Aqui tendo chegado, noto que talvez eu feito uma digressão muito longa, desviando-me do tema sugerido pelo título, mas creio também, que o leitor poderá entender os motivos deste trajeto. A crítica no Brasil, ao contrário do que deveria ser, ainda é assunto tratado sob espesso véu de familismo e personalismo. No geral, o brasileiro tem ojeriza à crítica, logo tomando-a por um ataque pessoal, seja por parte do próprio alvo criticado ou, o que é comum, por parte de quem toma suas dores. A noção de que a crítica, quando bem feita, se fundamenta em ideias, é estranha ao povo que habita estas terras.

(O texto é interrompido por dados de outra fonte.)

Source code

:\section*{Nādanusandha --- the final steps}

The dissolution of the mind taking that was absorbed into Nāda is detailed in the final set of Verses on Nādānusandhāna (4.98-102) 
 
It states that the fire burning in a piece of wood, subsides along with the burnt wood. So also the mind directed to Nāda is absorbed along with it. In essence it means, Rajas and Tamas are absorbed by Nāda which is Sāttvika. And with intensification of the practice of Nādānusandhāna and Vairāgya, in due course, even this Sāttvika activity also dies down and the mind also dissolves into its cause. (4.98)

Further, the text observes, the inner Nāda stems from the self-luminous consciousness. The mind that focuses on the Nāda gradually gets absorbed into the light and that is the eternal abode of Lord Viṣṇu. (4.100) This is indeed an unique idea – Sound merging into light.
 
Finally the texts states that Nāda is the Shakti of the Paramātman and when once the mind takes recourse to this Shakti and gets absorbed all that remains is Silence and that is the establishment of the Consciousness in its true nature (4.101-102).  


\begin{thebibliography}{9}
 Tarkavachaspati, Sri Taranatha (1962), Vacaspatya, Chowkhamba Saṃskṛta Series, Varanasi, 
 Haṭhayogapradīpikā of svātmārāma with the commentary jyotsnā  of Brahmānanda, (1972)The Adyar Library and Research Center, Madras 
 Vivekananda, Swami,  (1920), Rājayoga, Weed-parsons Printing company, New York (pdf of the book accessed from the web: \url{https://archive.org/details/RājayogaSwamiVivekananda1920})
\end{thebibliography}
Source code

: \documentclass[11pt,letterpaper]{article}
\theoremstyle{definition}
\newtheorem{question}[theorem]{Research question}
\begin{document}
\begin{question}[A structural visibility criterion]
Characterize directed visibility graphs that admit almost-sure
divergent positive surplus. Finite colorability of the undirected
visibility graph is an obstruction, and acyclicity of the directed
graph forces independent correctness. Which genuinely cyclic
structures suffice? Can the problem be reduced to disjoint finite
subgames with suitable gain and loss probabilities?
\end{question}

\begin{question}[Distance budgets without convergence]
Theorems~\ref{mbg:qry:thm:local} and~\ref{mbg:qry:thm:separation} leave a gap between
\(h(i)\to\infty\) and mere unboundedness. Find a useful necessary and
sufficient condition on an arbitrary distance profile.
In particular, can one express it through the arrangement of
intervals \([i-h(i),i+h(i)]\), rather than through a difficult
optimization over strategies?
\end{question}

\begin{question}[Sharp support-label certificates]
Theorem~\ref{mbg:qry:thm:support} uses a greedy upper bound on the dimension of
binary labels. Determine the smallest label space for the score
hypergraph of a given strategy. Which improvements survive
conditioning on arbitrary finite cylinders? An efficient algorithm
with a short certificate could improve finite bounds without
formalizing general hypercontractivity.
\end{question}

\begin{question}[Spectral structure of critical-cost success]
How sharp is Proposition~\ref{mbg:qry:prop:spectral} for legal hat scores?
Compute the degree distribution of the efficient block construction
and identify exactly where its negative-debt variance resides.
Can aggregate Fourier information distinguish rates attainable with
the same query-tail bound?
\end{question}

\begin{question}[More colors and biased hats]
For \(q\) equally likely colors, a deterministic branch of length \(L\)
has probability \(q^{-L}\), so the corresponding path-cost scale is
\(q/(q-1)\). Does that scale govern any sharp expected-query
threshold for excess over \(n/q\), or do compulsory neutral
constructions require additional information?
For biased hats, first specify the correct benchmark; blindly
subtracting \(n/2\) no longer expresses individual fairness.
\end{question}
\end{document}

Desde Platão na Antiguidade, passando pela contribuição de importantes pensadores medievais e modernos, vide um São Tomás de Aquino ou até um Hegel expurgado de marxismo, é sabido que o conceito de ideia demanda impessoalidade, algo que, no entanto, não tem logrado sucesso face à mentalidade tradicionalista do brasileiro. Daí ser tão recorrente que as réplicas se percam completamente em argumentação ad hominem, o que faz a discussão se tornar pobre e arredia ao debate.
Na esteira do anticriticismo, muitas vezes vem à tona a questão da verdade, o que é fruto da suposição, também ela resultado do tradicionalismo, de que toda crítica esteja presa ao dualismo verdadeiro-falso. Este ponto é muito espinhoso quando a crítica se refere a assuntos referentes às Ciências Humanas, terreno cujo estatuto epistemológico é bastante específico. Em áreas do saber nas quais se lida muito mais com probabilidade e verossimilhança, uma argumentação pautada pela oposição entre verdadeiro-falso estará sempre comprometida. Nesses casos, deve se considerar, além do elemento subjetivo adjacente ao discurso das Humanidades, a noção de que uma concepção geral que norteia as ideias de determinado pensador pode, na maioria das vezes, não ser de sua própria autoria. Disto decorre que uma possível crítica dirigida a esse mesmo pensador não busca colocar em discussão se ele é ou não o dono da verdade, pretensão pouco aplicável em Humanas ou mesmo à crítica em si, mas sim chamar atenção para pressupostos teóricos e ideológicos equivocados que podem comprometer uma argumentação, ainda que formalmente bem construída. Evidentemente, o erro e o acerto estão em jogo, mas não em uma perspectiva totalizante, que inclusive esvaziaria em grande medida o propósito da crítica.
Penso ser correto admitir que quando uma sociedade atinge um nível sofisticado de crítica, livre de personalismos, tem-se aí um sinal de seu desenvolvimento mental e cultural, quadro que, pelo exposto, ainda não começou nem mesmo a engatinhar no Brasil, país de claro tradicionalismo sociológico.
NOTA
1. O conceito de “sociedades tradicionais” em Sociologia, muito utilizado pela Escola de Chicago e presente nas obras de Talcott Parsons e Gino Germani, refere-se, grosso modo, a sociedades permeadas por valores oligárquicos, tais como exemplificados no texto. Este conceito não deve ser confundido com sua definição antropológica, usada para caracterizar sociedades pré-históricas ou pré-modernas, (em sentido lato) remotíssimas, nômades/semi-nômades, formadas por caçadores e coletores. Tem ainda menos a ver com o conservadorismo humanista à la Irving Babbitt, cujo princípio é a valorização de padrões morais e filosóficos que tendem a favorecer a vida civilizada e a liberdade autêntica.